For the material that follows, return exactly the lines from the one with "application is the" through the one with "Up to a certain", both ends included.

◆ RECORDED INFORMATION ◆

----------

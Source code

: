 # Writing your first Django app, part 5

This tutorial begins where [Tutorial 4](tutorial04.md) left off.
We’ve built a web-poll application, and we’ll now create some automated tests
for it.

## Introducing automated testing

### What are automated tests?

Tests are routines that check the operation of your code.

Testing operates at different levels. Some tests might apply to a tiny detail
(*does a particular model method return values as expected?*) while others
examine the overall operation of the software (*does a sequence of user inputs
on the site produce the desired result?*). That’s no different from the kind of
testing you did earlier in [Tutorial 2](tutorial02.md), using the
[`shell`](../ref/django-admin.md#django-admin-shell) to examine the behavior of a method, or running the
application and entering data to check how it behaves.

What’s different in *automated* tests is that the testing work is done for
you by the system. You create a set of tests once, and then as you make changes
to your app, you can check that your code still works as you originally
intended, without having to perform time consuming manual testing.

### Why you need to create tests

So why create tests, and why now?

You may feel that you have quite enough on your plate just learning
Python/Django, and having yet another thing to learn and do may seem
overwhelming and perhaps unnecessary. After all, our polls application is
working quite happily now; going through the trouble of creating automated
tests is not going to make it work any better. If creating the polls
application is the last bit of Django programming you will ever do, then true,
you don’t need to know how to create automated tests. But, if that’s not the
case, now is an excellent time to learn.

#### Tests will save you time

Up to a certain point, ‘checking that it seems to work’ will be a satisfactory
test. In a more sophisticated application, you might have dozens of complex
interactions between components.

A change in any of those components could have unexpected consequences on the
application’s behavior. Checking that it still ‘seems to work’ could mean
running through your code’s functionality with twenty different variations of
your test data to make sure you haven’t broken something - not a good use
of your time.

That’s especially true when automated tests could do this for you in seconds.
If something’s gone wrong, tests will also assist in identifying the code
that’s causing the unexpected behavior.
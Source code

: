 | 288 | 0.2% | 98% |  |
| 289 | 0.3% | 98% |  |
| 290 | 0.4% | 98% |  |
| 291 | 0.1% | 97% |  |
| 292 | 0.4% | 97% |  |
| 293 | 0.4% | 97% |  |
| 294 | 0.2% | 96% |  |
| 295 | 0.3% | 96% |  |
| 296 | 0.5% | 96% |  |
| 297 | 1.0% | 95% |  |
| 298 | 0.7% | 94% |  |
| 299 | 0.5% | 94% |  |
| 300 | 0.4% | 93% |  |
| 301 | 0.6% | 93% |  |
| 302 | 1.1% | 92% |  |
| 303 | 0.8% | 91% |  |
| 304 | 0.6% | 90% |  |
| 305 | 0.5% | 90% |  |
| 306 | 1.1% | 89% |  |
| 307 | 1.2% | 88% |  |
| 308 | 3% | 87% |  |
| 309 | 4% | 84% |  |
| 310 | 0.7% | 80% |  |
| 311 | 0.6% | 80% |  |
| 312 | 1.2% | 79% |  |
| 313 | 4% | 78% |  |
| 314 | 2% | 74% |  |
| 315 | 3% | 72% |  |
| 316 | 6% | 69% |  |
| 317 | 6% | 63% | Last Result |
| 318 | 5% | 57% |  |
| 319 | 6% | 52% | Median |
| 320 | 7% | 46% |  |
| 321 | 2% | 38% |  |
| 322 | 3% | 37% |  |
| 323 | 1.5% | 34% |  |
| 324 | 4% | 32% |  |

----------

◆ EXERCISE RESULT ◆
application is the last bit of Django programming you will ever do, then true,
you don’t need to know how to create automated tests. But, if that’s not the
case, now is an excellent time to learn.

#### Tests will save you time

Up to a certain point, ‘checking that it seems to work’ will be a satisfactory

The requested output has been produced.